Pdt. Hendry Victory Sihasale, KMJ Mahkota Hayat Pamekasan, Jawa Timur
ARTIKEL berjudul “GEREJA Di Era Metaverse, Ini yang Mesti Dilakukan Gereja” yang ditulis Pdt Patrisia Sapakoly, adalah suatu sikap intelektual yang kita butuhkan yang datang dari seorang Pendeta yang melayani di jemaat dan yang sedang studi doctoral.
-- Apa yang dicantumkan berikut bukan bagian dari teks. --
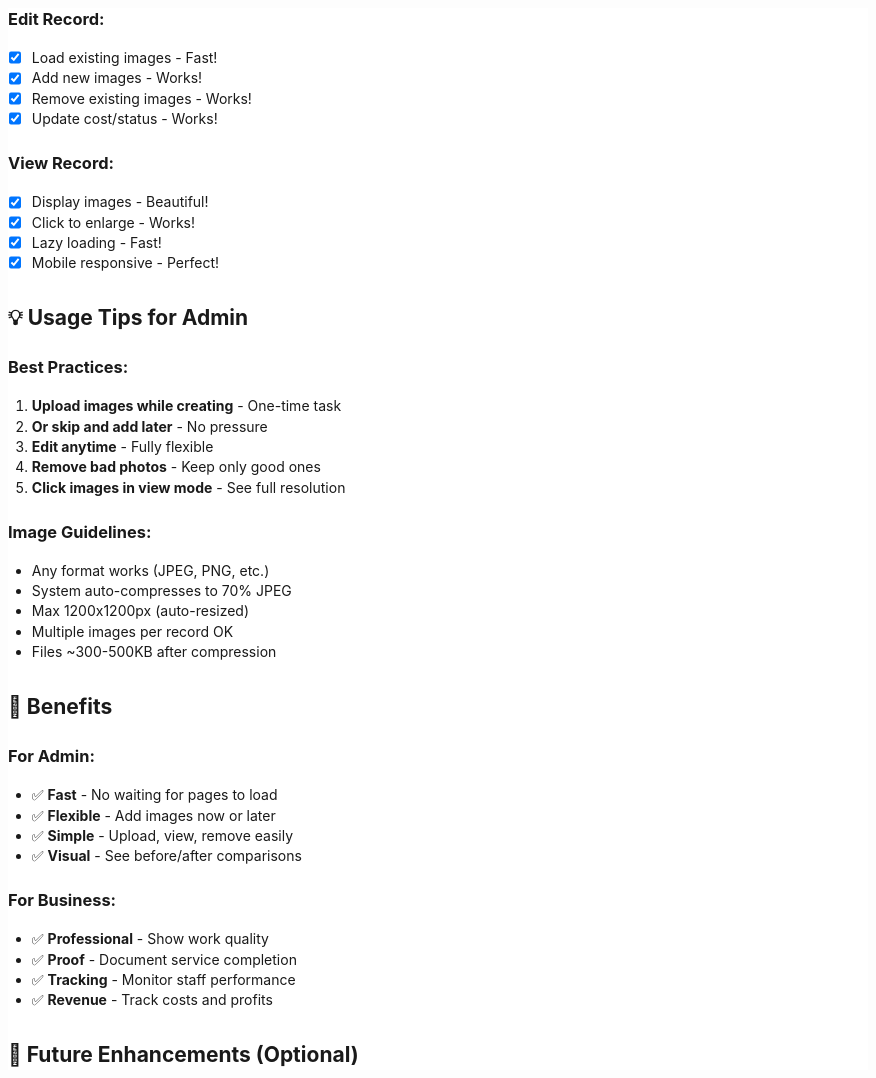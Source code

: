 ### Edit Record:

- [x] Load existing images - Fast!
- [x] Add new images - Works!
- [x] Remove existing images - Works!
- [x] Update cost/status - Works!

### View Record:

- [x] Display images - Beautiful!
- [x] Click to enlarge - Works!
- [x] Lazy loading - Fast!
- [x] Mobile responsive - Perfect!

## 💡 Usage Tips for Admin

### Best Practices:

1. **Upload images while creating** - One-time task
2. **Or skip and add later** - No pressure
3. **Edit anytime** - Fully flexible
4. **Remove bad photos** - Keep only good ones
5. **Click images in view mode** - See full resolution

### Image Guidelines:

- Any format works (JPEG, PNG, etc.)
- System auto-compresses to 70% JPEG
- Max 1200x1200px (auto-resized)
- Multiple images per record OK
- Files ~300-500KB after compression

## 🎉 Benefits

### For Admin:

- ✅ **Fast** - No waiting for pages to load
- ✅ **Flexible** - Add images now or later
- ✅ **Simple** - Upload, view, remove easily
- ✅ **Visual** - See before/after comparisons

### For Business:

- ✅ **Professional** - Show work quality
- ✅ **Proof** - Document service completion
- ✅ **Tracking** - Monitor staff performance
- ✅ **Revenue** - Track costs and profits

## 🔮 Future Enhancements (Optional)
Pandangannya tentang situasi aktual yang berpengaruh bagi kehadiran gereja di masa kini dan masa mendatang. Sebagai apresiasi terhadap artikel beliau, saya melengkapinya dengan gambaran umum tentang kondisi publik modern terhadap eksistensi agama, oleh dua orang pakar Sosiologi, yaitu Jose Cassanova dan Wade Clark Roof.
Pengetahuan kita terhadap kondisi publik ini penting bila mengacu pada pernyataan Pdt. Patrisia di dalam artikelnya bahwa “relasi menjadi catatan penting untuk diperhatikan ketika gereja sungguh-sungguh ingin hadir dalam pelayanannya”.
Dengan kata lain, adalah suatu kebutuhan bagi gereja untuk peka terhadap dunia dimana dirinya ingin eksis agar dapat memelihara relasinya dengan publik sekaligus untuk menjawab kebutuhan dan tantangan perkembangan zaman yang berlangsung. Semua ini merupakan konsekuensi panggilan dan pengutusan gereja yang mengarahkan dirinya untuk bekerja bersama Allah dalam menghadirkan damai sejahtera di dunia.
Jose Cassanova: Agama Publik
Jose Cassanova dalam bukunya “Publik Religions in the Modern World” yang diterbitkan tahun 1994 oleh Universitas Chicago, mengangkat teori Publik Religion setelah melakukan penelitian di beberapa negara maju & negara berkembang di benua Amerika & Eropa, perihal pengaruh agama dalam kehidupan publik.
Salah satu kesimpulan menarik dari hasil risetnya ini adalah kegagalan sekularisme dalam meminggirkan pengaruh agama di ruang publik.
Tidak sedikit ilmuwan abad 20 yang berpandangan bahwa seiring dengan laju modernisasi yaitu kemajuan teknologi, perkembangan masyarakat industri, dan pendidikan, maka berangsur-angsur publik akan melepaskan pengaruh agama pada dirinya.
Namun, hasil riset Cassanova menunjukkan hal yang berbeda. Setelah Perang Dunia Kedua, agama keluar dari area privat (deprivatisasi) dan menjadi kekuatan siginifikan dalam mempengaruhi realitas sosial, politik, dan ekonomi. Misal: gerakan anti-rasisme di Amerika, gerakan teologi pembebasan di Amerika Latin dan gerakan politik Islam pada era 80-an.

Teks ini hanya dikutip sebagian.